” That’s my dream, to go and rebuild, We need the best policies, the best laws, to be the best country. We are reborn.”
Pajomile Minaka, from Bougainville’s southern region the 36-year old, who was a child during the conflict , told Reuters he was taking a law course to equip himself to help rebuild his homeland.
The people of Bougainville, an island group in Papua New Guinea, have voted overwhelmingly for independence.
Voters had two options – more autonomy, or full independence. Of the 181,000 ballots, almost 98% were in favour of independence.
The referendum was approved by the Papua New Guinea government, but the result is non-binding.
Nevertheless, the landslide victory will put pressure on PNG to grant Bougainville independence.
The islands have a population of around 300,000, and 206,731 people enrolled to vote in the referendum.
In total, 181,067 ballots were cast. Of those:
176,928 voted for independence
3,043 voted for greater autonomy
1,096 were classed as informal, or void.
“There’s tears, tears of joy, raw emotion – people have waited a long time, The pen is always mightier than the sword.”
The results were announced in the town of Buka by former Irish Prime Minister Bertie Ahern, the chairman of the Bougainville Referendum Commission.
“Now, at least psychologically, we feel liberated,” said John Momis, president of the regional autonomous government.
The ABG President, Chief DR JOHN MOMIS was lost for words after the results were declared by the Chair of the Bougainville Referendum Commission this afternoon.

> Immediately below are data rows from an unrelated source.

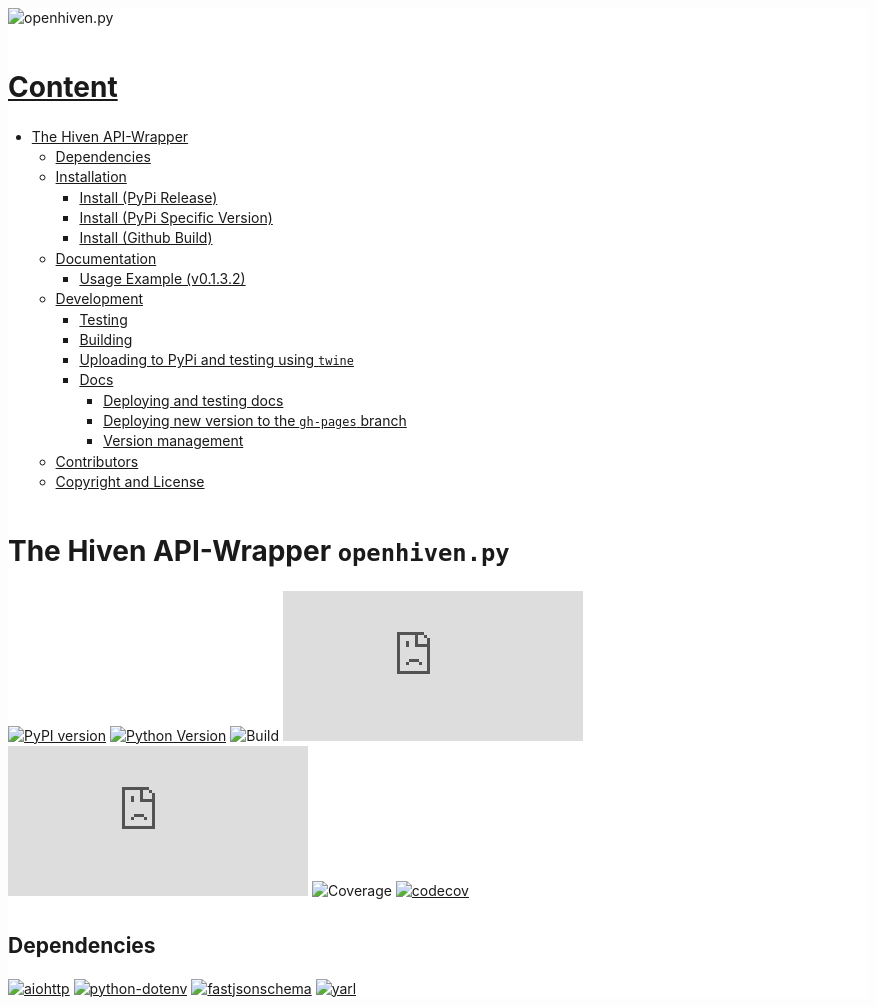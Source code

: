 ![openhiven.py](https://socialify.git.ci/Luna-Klatzer/openhiven.py/image?description=1&font=Source%20Code%20Pro&forks=1&issues=1&language=1&logo=https%3A%2F%2Fraw.githubusercontent.com%2FLuna-Klatzer%2Fdocs_openhiven.py%2Fmain%2Fdocs%2Fassets%2Fimages%2Fopenhivenpy.png&owner=1&pattern=Floating%20Cogs&pulls=1&stargazers=1&theme=Light)

# [Content](#content)

- [The Hiven API-Wrapper](#the-hiven-api-wrapper-openhivenpy)
    - [Dependencies](#dependencies)
    - [Installation](#installation)
        - [Install (PyPi Release)](#install-pypi-release)
        - [Install (PyPi Specific Version)](#install-pypi-specific-version)
        - [Install (Github Build)](#install-github-build)
    - [Documentation](#documentation)
        - [Usage Example (v0.1.3.2)](#usage-example-v0132)
    - [Development](#development)
        - [Testing](#testing)
        - [Building](#building)
        - [Uploading to PyPi and testing using `twine`](#uploading-to-pypi-and-testing-using-twine)
        - [Docs](#docs)
            - [Deploying and testing docs](#deploying-and-testing-docs)
            - [Deploying new version to the `gh-pages` branch](#deploying-new-version-to-the-gh-pages-branch)
            - [Version management](#version-management)
    - [Contributors](#contributors)
    - [Copyright and License](#copyright-and-license)

# The Hiven API-Wrapper `openhiven.py`

<p align="center">

[![PyPI version](https://badge.fury.io/py/openhivenpy.svg)](https://badge.fury.io/py/openhivenpy)
[![Python Version](https://img.shields.io/badge/python->=3.7-blue?logo=python)](https://python.org)
![Build](https://img.shields.io/github/workflow/status/Luna-Klatzer/openhiven.py/CodeQL?logo=github)
![Lines of Code](https://img.shields.io/tokei/lines/github/Luna-Klatzer/openhiven.py)
[![License](https://img.shields.io/github/license/Luna-Klatzer/openhiven.py)](https://github.com/Luna-Klatzer/openhiven.py/blob/main/LICENSE)
![Coverage](./pytest/coverage.svg)
[![codecov](https://codecov.io/gh/Luna-Klatzer/openhiven.py/branch/main/graph/badge.svg?token=36ADSJZ6F3)](https://codecov.io/gh/Luna-Klatzer/openhiven.py)

</p>

## Dependencies

[![aiohttp](https://img.shields.io/github/pipenv/locked/dependency-version/Luna-Klatzer/openhiven.py/aiohttp/main)](https://docs.aiohttp.org/en/stable/)
[![python-dotenv](https://img.shields.io/github/pipenv/locked/dependency-version/Luna-Klatzer/openhiven.py/python-dotenv/main)](https://docs.python.org/3/library/asyncio.html)
[![fastjsonschema](https://img.shields.io/github/pipenv/locked/dependency-version/Luna-Klatzer/openhiven.py/fastjsonschema/main)](https://docs.python.org/3/library/typing.html)
[![yarl](https://img.shields.io/github/pipenv/locked/dependency-version/Luna-Klatzer/openhiven.py/yarl/main)](https://docs.python.org/3/library/typing.html)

In his address to the people who were present at the Hutjena Counting Centre, President Momis thanked the people for giving his ABG the clear mandate to consult with the National Government on the wishes of the people. He said that the people have spoken through the votes and the outcome will not be different.
President MOMIS also thanked the National Government for their commitment to complete the process and the end result must be a total and lasting peace for the people of Bougainville. He also thanked the Donor partners, International organizations that observed the polling and the count the UN team, High Commissioners of Britain, Australia, New Zealand and many who were part of the peace process on Bougainville.
The President Momis mentioned the people of Bougainville that despite so many problems they have faced in the past kept their faith for the future of Bougainville as clearly demonstrated by their vote. He said nearly 98 percent for Independence is a huge testimony of what the people of Bougainville want for their future.
One Bougainvillian, nursing graduate Alexia Baria, told news agency AFP that “happiness was an understatement”.
“You see my tears – this is the moment we have been waiting for,” she said.
Will this place become the world’s next country?
Why was there a referendum?
Bougainville had a nine-year separatist war that began in 1988, fuelled by economic grievance.
The end of the fighting led to the Bougainville Peace Agreement, the creation of the Autonomous Bougainville Government, and the promise of a non-binding referendum on independence.
Even in colonial times, Bougainville was an outpost. The islands attempted to declare independence during the formation of Papua New Guinea in 1975 – but they were ignored.
What happens now?
The referendum was non-binding – meaning independence won’t happen automatically.
Discussions will take place with the Papua New Guinea government to decide when – or if – the transition to full independence can begin.
Although the PNG government was against independence, and does not have to accept the result, the huge mandate will make it hard to ignore.
The 98% result is above pre-referendum predictions – most experts expected the figure to be around 75% – 80%.
The PNG minister for Bougainville affairs, Puka Temu, said “the outcome is a credible one” – but asked that voters “allow the rest of Papua New Guinea sufficient time to absorb this result”.
Is Bougainville ready for independence?
The new country – should it happen – would be small, with a land mass of less than 10,000 sq km (slightly larger than Cyprus, and slightly smaller than Lebanon).
Likewise, its population would be one of the world’s smallest – slightly smaller than Pacific neighbour Vanuatu, and slightly bigger than Barbados.
But according to research by Australia’s Lowy Institute, Bougainville self-reliance would at best be years away.
The country is rich in natural resources – especially copper, which has been extracted on a large scale since the 1960s under Australian administration.
But mining has been crippled by the war – and the distribution of revenue was one of the factors behind the conflict.
One estimate cited by the Lowy Institute says Bougainville would only have 56% of the revenue needed to be self-reliant.